Palestinian committee ready to examine Arafat’s body

PA official calls for international investigation into cause of death but Abbas reportedly wants more information before deciding on exhumation

Aaron Kalman is a former writer and breaking news editor for the Times of Israel

Tawfiq Tirawi. (Screen capture: ScreenNews/YouTube)
Tawfiq Tirawi. (Screen capture: ScreenNews/YouTube)

The Palestinian committee that investigated the death of Yasser Arafat is prepared to test samples from his body in order to determine whether he was poisoned by a deadly dose of radioactive polonium, an official told the Palestinian news agency Maan on Thursday, while others called for an international investigation into the incident.

Tawfiq Tirawi said the committee was waiting for the approval of Arafat’s family before taking samples to the lab for testing.

However, Nimr Hamad, an aide to Palestinian President Mahmoud Abbas, said later Thursday the Palestinian leader wants to send experts to Europe to learn more from the Swiss lab and to the French military hospital where Arafat died before deciding whether to dig up his body..

Arafat’s wife Suha called for an autopsy Tuesday following findings by a Swiss institute that indicated there were high levels of polonium-210 found in the late leader’s clothing.
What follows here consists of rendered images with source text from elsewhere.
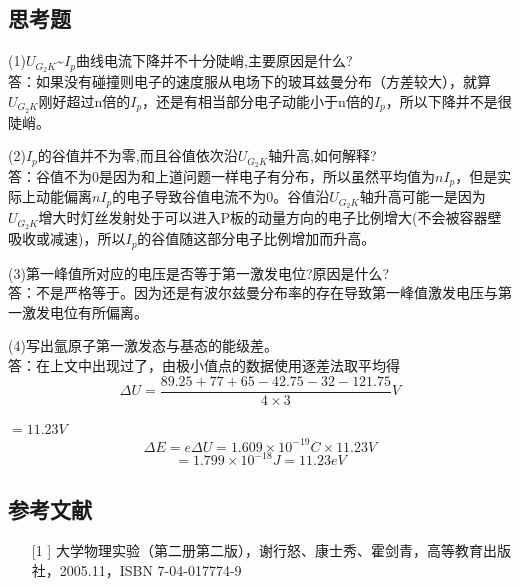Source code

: \documentclass[UEF8]{ctexart}
\begin{document}
\begin{multicols}{2}
\subsection{思考题}
(1)$U_{G_{2}K}$\~{}$I_{p}$曲线电流下降并不十分陡峭,主要原因是什么?\\
答：如果没有碰撞则电子的速度服从电场下的玻耳兹曼分布（方差较大），就算$U_{G_{2}K}$刚好超过n倍的$I_{p}$，还是有相当部分电子动能小于n倍的$I_{p}$，所以下降并不是很陡峭。

(2)$I_{p}$的谷值并不为零,而且谷值依次沿$U_{G_{2}K}$轴升高,如何解释?\\
答：谷值不为0是因为和上道问题一样电子有分布，所以虽然平均值为$nI_{p}$，但是实际上动能偏离$nI_{p}$的电子导致谷值电流不为0。谷值沿$U_{G_{2}K}$轴升高可能一是因为$U_{G_{2}K}$增大时灯丝发射处于可以进入P板的动量方向的电子比例增大(不会被容器壁吸收或减速)，所以$I_{p}$的谷值随这部分电子比例增加而升高。

(3)第一峰值所对应的电压是否等于第一激发电位?原因是什么?\\
答：不是严格等于。因为还是有波尔兹曼分布率的存在导致第一峰值激发电压与第一激发电位有所偏离。

(4)写出氩原子第一激发态与基态的能级差。\\
答：在上文中出现过了，由极小值点的数据使用逐差法取平均得$$\Delta{U}=\dfrac{89.25+77+65-42.75-32-121.75}{4\times3}V$$

$=11.23V$
$$\Delta{E}=e\Delta{U}={1.609}\times{10^{-19}}C\times{11.23V}$$
$$=1.799\times10^{-18}J=11.23eV$$

\subsection{参考文献}
\begin{enumerate}
	\item[[1]] 大学物理实验（第二册第二版），谢行怒、康士秀、霍剑青，高等教育出版社，2005.11，ISBN 7-04-017774-9
\end{enumerate}


\end{multicols}
\end{document}
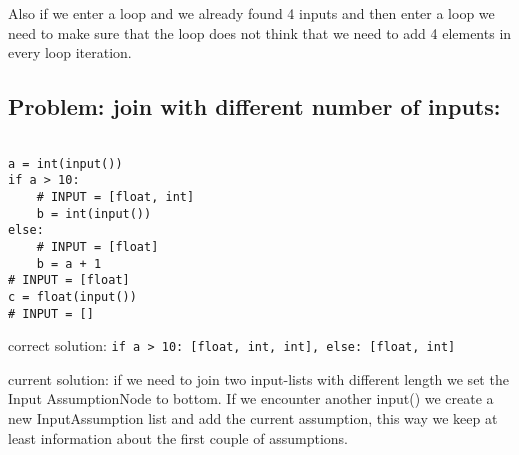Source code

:\documentclass[11pt]{article}
\begin{document}
Also if we enter a loop and we already found 4 inputs and then enter a loop we need to make sure that the loop does not think that we need to add 4 elements in every loop iteration.

\subsection{Problem: join with different number of inputs:}

\begin{lstlisting}[numbers=none]

a = int(input())
if a > 10:
    # INPUT = [float, int]
    b = int(input())
else:
    # INPUT = [float]
    b = a + 1
# INPUT = [float]
c = float(input())
# INPUT = []
\end{lstlisting}

correct solution: \verb|if a > 10: [float, int, int], else: [float, int]|

current solution: if we need to join two input-lists with different length we set the Input AssumptionNode to bottom. If we encounter another input() we create a new InputAssumption list and add the current assumption, this way we keep at least information about the first couple of assumptions.
\end{document}
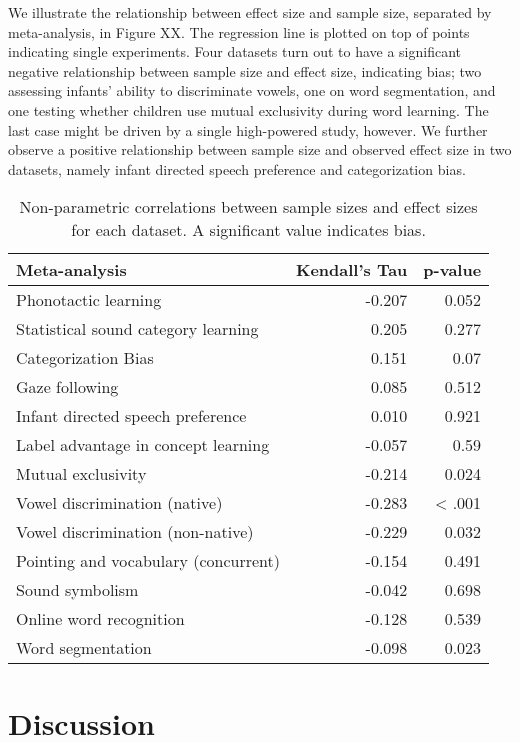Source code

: \documentclass[english,floatsintext,man]{apa6}
\begin{document}
We illustrate the relationship between effect size and sample size,
separated by meta-analysis, in Figure XX. The regression line is plotted
on top of points indicating single experiments. Four datasets turn out
to have a significant negative relationship between sample size and
effect size, indicating bias; two assessing infants' ability to
discriminate vowels, one on word segmentation, and one testing whether
children use mutual exclusivity during word learning. The last case
might be driven by a single high-powered study, however. We further
observe a positive relationship between sample size and observed effect
size in two datasets, namely infant directed speech preference and
categorization bias.

\begin{table}[tbp]
\begin{center}
\begin{threeparttable}
\caption{Non-parametric correlations between sample sizes and effect sizes for each dataset. A significant value indicates bias.}
\begin{tabular}{lrr}
\toprule
Meta-analysis & Kendall's Tau & p-value\\
\midrule
Phonotactic learning & -0.207 & 0.052\\
Statistical sound category learning & 0.205 & 0.277\\
Categorization Bias & 0.151 & 0.07\\
Gaze following & 0.085 & 0.512\\
Infant directed speech preference & 0.010 & 0.921\\
Label advantage in concept learning & -0.057 & 0.59\\
Mutual exclusivity & -0.214 & 0.024\\
Vowel discrimination (native) & -0.283 & < .001\\
Vowel discrimination (non-native) & -0.229 & 0.032\\
Pointing and vocabulary (concurrent) & -0.154 & 0.491\\
Sound symbolism & -0.042 & 0.698\\
Online word recognition & -0.128 & 0.539\\
Word segmentation & -0.098 & 0.023\\
\bottomrule
\end{tabular}
\end{threeparttable}
\end{center}
\end{table}

\section{Discussion}\label{discussion}
\end{document}
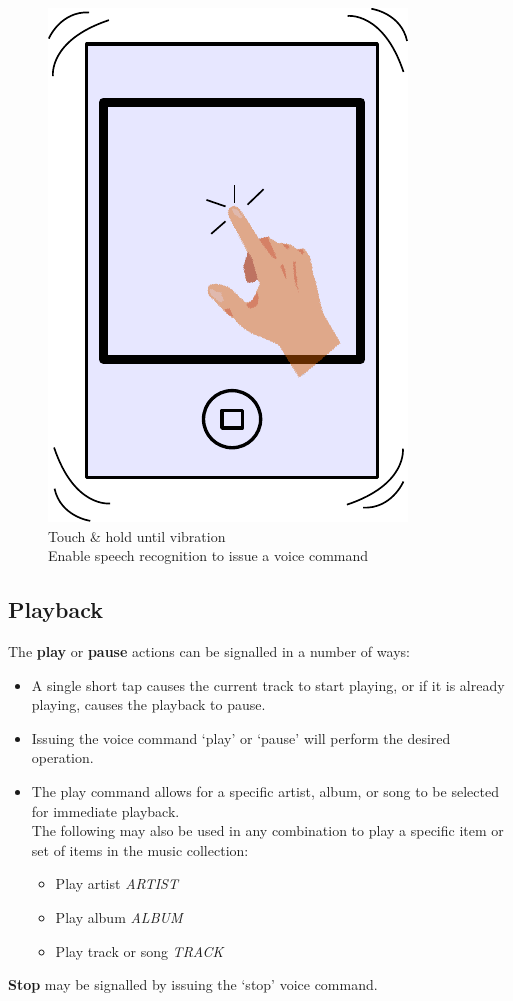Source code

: \documentclass[12pt,letterpaper]{article}
\begin{document}
\begin{figure}[H]
	\centering
	\includegraphics[scale=0.6]{touch}
	\caption{Touch \& hold until vibration \\ Enable speech recognition to issue a voice command}
\end{figure}
\subsection*{Playback}
The \textbf{play} or \textbf{pause} actions can be signalled in a number of ways:
\begin{itemize}
\item A single short tap causes the current track to start playing, or if it is already playing, causes the playback to pause.
\item Issuing the voice command `play' or `pause' will perform the desired operation.
\item The play command allows for a specific artist, album, or song to be selected for immediate playback. \\ The following may also be used in any combination to play a specific item or set of items in the music collection:
	\begin{itemize}
	\item Play artist \textit{ARTIST}
	\item Play album \textit{ALBUM}
	\item Play track or song \textit{TRACK}
	\end{itemize}
\end{itemize}
\textbf{Stop} may be signalled by issuing the `stop' voice command.
\end{document}
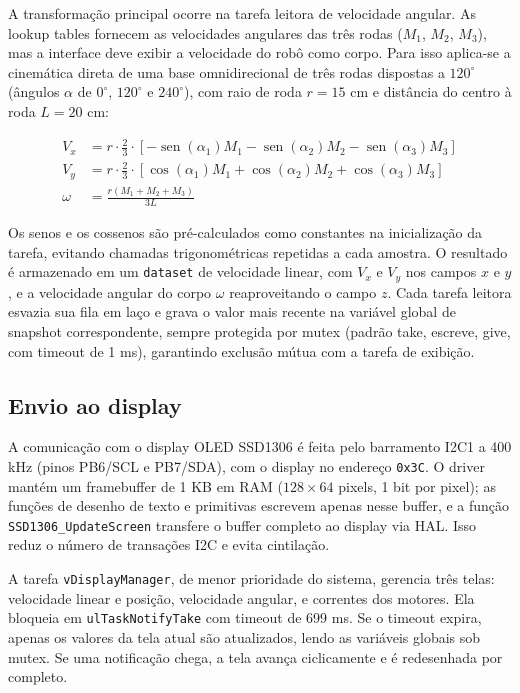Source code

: \documentclass[a4paper,10pt]{article}
\begin{document}
A transformação principal ocorre na tarefa leitora de velocidade angular. As lookup tables fornecem as velocidades angulares das três rodas ($M_1$, $M_2$, $M_3$), mas a interface deve exibir a velocidade do robô como corpo. Para isso aplica-se a cinemática direta de uma base omnidirecional de três rodas dispostas a $120^{\circ}$ (ângulos $\alpha$ de $0^{\circ}$, $120^{\circ}$ e $240^{\circ}$), com raio de roda $r = 15$ cm e distância do centro à roda $L = 20$ cm:

\begin{align*}
V_x &= r \cdot \frac{2}{3} \cdot \left[ -\operatorname{sen}(\alpha_1) M_1 - \operatorname{sen}(\alpha_2) M_2 - \operatorname{sen}(\alpha_3) M_3 \right] \\
V_y &= r \cdot \frac{2}{3} \cdot \left[ \cos(\alpha_1) M_1 + \cos(\alpha_2) M_2 + \cos(\alpha_3) M_3 \right] \\
\omega &= \frac{r \left( M_1 + M_2 + M_3 \right)}{3L}
\end{align*}

Os senos e os cossenos são pré-calculados como constantes na inicialização da tarefa, evitando chamadas trigonométricas repetidas a cada amostra. O resultado é armazenado em um \texttt{dataset} de velocidade linear, com $V_x$ e $V_y$ nos campos $x$ e $y$, e a velocidade angular do corpo $\omega$ reaproveitando o campo $z$. Cada tarefa leitora esvazia sua fila em laço e grava o valor mais recente na variável global de snapshot correspondente, sempre protegida por mutex (padrão take, escreve, give, com timeout de 1 ms), garantindo exclusão mútua com a tarefa de exibição.

\subsection{Envio ao display}

A comunicação com o display OLED SSD1306 é feita pelo barramento I2C1 a 400 kHz (pinos PB6/SCL e PB7/SDA), com o display no endereço \texttt{0x3C}. O driver mantém um framebuffer de 1 KB em RAM ($128 \times 64$ pixels, 1 bit por pixel); as funções de desenho de texto e primitivas escrevem apenas nesse buffer, e a função \texttt{SSD1306\_UpdateScreen} transfere o buffer completo ao display via HAL. Isso reduz o número de transações I2C e evita cintilação.

A tarefa \texttt{vDisplayManager}, de menor prioridade do sistema, gerencia três telas: velocidade linear e posição, velocidade angular, e correntes dos motores. Ela bloqueia em \texttt{ulTaskNotifyTake} com timeout de 699 ms. Se o timeout expira, apenas os valores da tela atual são atualizados, lendo as variáveis globais sob mutex. Se uma notificação chega, a tela avança ciclicamente e é redesenhada por completo.
\end{document}
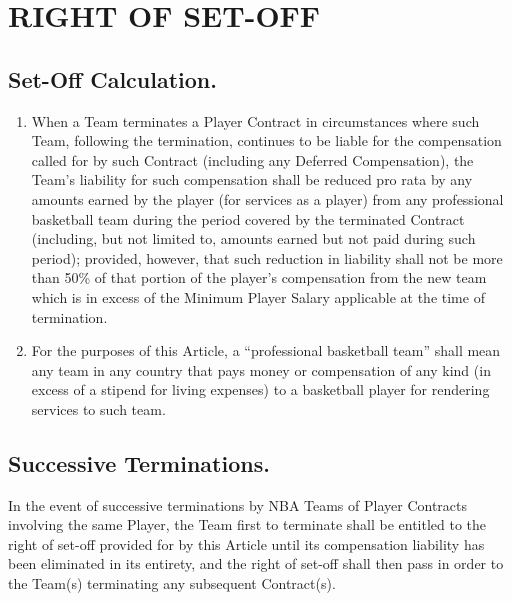 \documentclass[
]{book}
\providecommand{\tightlist}{%
  \setlength{\itemsep}{0pt}\setlength{\parskip}{0pt}}
\begin{document}
\hypertarget{right-of-set-off}{%
\chapter{RIGHT OF SET-OFF}\label{right-of-set-off}}

\hypertarget{set-off-calculation.}{%
\section{Set-Off Calculation.}\label{set-off-calculation.}}

\begin{enumerate}
\def\labelenumi{(\alph{enumi})}
\tightlist
\item
  When a Team terminates a Player Contract in circumstances where such Team, following the termination, continues to be liable for the compensation called for by such Contract (including any Deferred Compensation), the Team's liability for such compensation shall be reduced pro rata by any amounts earned by the player (for services as a player) from any professional basketball team during the period covered by the terminated Contract (including, but not limited to, amounts earned but not paid during such period); provided, however, that such reduction in liability shall not be more than 50\% of that portion of the player's compensation from the new team which is in excess of the Minimum Player Salary applicable at the time of termination.
\item
  For the purposes of this Article, a ``professional basketball team'' shall mean any team in any country that pays money or compensation of any kind (in excess of a stipend for living expenses) to a basketball player for rendering services to such team.
\end{enumerate}

\hypertarget{successive-terminations.}{%
\section{Successive Terminations.}\label{successive-terminations.}}

In the event of successive terminations by NBA Teams of Player Contracts involving the same Player, the Team first to terminate shall be entitled to the right of set-off provided for by this Article until its compensation liability has been eliminated in its entirety, and the right of set-off shall then pass in order to the Team(s) terminating any subsequent Contract(s).
\end{document}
The tests were carried out as part of an Al-Jazeera documentary that was aired Tuesday.

Tirawi told Ma’an his committee had previously had its doubts about Arafat’s death, saying there where “inconsistencies” regarding the cause of death.

According to the article, if the autopsy confirms the Palestinian leader was murdered then an investigation to find those responsible would take place. Tirawi warned that such a project would take time. All factions of the Palestinian society are willing to cooperate in such an investigation, he said.

Officials in Tunis joined the Palestinian Authority’s Foreign Minister Riad Maliki’s calls to start an international investigation. According to AFP, Maliki said the group in charge of the investigation should be given a mandate similar to the one used when investigating the death of former Lebanese Prime Minister Rafik Hariri.

The Associated Press contributed to this report.